Each line from the material with the word "avatars" in it must be copied.

Extracted entries ::
********
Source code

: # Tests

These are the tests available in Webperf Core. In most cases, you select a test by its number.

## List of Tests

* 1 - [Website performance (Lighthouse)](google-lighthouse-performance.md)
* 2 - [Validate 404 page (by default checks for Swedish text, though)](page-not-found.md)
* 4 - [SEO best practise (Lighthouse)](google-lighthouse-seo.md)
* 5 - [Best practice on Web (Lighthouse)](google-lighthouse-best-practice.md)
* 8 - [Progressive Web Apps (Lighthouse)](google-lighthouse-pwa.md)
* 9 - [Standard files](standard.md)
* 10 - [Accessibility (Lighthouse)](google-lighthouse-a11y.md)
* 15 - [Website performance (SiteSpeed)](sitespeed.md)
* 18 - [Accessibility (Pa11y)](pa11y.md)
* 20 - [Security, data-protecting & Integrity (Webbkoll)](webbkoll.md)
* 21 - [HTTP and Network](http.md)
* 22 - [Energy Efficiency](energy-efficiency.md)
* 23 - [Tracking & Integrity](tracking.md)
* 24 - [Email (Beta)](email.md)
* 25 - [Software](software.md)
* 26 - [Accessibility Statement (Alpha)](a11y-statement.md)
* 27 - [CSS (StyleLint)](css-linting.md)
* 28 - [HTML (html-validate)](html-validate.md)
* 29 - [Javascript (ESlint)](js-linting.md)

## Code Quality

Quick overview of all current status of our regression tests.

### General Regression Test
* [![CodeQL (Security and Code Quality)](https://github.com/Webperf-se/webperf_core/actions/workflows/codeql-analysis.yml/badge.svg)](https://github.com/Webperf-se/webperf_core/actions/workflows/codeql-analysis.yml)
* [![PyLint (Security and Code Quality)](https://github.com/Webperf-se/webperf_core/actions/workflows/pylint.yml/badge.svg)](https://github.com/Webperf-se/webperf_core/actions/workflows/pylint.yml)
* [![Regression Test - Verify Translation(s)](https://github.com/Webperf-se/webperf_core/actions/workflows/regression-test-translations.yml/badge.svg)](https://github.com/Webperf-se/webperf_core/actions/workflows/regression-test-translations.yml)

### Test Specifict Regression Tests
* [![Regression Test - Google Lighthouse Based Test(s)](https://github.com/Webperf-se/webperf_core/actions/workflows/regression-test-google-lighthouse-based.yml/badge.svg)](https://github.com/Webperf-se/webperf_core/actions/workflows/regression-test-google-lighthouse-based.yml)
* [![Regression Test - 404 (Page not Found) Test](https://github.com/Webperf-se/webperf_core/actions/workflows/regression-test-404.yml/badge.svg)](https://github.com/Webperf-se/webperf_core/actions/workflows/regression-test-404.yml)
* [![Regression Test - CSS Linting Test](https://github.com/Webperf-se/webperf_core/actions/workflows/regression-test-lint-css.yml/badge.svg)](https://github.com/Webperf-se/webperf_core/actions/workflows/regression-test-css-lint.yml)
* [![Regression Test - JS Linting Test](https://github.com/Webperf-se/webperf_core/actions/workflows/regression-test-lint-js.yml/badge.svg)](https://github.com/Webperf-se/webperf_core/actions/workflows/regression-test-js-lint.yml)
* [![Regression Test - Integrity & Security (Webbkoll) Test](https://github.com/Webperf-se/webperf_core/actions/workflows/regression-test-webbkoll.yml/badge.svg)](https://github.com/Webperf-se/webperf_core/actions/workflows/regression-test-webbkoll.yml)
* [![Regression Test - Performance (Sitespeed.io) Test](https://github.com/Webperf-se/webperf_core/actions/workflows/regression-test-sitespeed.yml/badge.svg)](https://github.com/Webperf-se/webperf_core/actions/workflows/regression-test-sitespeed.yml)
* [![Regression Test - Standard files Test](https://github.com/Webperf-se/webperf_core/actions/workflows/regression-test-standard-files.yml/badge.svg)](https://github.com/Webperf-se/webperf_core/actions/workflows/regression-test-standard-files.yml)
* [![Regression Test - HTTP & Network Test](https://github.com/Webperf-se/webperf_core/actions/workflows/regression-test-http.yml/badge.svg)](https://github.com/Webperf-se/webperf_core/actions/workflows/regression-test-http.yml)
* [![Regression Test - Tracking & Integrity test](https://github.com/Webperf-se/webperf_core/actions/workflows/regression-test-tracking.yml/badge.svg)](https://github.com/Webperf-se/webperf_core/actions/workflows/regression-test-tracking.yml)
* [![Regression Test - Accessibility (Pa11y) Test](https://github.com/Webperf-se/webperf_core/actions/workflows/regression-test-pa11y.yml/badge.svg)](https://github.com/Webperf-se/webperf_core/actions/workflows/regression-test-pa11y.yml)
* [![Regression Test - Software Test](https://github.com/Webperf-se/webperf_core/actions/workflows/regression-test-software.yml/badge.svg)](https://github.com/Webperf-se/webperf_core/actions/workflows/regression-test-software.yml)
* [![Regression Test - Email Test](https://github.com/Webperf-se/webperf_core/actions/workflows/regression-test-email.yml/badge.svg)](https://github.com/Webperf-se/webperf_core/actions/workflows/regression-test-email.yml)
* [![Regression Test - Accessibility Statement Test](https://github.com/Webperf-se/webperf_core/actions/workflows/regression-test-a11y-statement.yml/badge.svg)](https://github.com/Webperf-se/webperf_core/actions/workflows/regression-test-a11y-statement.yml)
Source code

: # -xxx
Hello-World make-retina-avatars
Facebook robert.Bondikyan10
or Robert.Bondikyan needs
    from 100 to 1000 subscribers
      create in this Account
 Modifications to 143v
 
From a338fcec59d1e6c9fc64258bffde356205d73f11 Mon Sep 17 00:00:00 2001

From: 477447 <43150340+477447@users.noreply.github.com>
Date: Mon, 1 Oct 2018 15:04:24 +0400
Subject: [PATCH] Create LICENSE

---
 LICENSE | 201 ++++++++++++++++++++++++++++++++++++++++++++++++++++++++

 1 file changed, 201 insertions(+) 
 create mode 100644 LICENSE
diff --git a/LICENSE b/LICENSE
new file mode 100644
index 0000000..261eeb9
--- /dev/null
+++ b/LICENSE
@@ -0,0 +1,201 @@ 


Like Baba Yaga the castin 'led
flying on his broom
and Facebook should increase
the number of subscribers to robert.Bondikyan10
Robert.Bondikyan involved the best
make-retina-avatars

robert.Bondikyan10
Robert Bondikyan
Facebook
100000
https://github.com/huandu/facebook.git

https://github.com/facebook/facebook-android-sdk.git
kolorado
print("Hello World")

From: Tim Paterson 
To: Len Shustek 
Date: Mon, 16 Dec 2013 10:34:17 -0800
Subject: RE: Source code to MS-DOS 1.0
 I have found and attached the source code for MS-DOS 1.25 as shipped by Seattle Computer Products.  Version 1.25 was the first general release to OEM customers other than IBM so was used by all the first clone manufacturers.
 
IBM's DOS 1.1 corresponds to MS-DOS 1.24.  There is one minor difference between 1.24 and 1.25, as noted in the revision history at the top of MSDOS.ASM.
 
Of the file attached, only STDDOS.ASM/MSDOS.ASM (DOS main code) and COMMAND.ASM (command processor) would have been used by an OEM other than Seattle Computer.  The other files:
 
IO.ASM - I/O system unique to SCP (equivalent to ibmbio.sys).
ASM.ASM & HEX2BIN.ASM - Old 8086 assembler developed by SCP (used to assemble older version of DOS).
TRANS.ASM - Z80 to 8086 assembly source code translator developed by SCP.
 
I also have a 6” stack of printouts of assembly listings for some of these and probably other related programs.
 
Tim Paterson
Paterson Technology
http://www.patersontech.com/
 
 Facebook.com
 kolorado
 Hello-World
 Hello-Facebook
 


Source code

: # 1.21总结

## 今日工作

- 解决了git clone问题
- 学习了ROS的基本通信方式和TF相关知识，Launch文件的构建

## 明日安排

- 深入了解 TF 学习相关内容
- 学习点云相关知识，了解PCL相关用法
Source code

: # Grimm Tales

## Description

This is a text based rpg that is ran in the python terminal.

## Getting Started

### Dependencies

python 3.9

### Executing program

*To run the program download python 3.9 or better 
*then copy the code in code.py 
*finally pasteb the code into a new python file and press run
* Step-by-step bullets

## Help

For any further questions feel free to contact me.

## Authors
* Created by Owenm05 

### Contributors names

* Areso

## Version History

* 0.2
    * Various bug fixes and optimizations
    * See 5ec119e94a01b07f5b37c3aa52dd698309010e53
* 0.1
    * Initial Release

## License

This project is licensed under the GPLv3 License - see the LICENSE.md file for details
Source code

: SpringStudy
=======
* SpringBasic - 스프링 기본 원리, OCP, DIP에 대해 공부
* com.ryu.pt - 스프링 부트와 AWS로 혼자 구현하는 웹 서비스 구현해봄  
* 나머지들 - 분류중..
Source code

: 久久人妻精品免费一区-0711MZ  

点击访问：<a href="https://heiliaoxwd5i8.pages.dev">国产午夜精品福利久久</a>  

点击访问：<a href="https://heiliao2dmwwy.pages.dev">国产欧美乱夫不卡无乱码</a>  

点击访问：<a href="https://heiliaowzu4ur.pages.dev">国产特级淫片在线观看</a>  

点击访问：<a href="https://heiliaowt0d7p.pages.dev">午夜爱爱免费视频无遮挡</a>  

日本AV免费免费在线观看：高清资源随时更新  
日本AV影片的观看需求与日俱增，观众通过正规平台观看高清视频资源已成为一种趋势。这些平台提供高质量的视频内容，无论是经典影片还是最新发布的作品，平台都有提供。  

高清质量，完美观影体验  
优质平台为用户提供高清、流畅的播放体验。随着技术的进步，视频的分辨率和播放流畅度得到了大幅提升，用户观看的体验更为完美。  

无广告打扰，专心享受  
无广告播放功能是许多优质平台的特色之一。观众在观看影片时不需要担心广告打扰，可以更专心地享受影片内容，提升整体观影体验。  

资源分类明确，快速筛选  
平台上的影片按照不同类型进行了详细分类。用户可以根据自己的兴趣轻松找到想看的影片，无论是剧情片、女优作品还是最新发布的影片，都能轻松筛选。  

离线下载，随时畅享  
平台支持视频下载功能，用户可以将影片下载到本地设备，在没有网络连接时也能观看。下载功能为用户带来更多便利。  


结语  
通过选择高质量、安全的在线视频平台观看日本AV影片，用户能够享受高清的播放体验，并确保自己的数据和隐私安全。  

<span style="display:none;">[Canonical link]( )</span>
********
Answer to the exercise ::
Hello-World make-retina-avatars
make-retina-avatars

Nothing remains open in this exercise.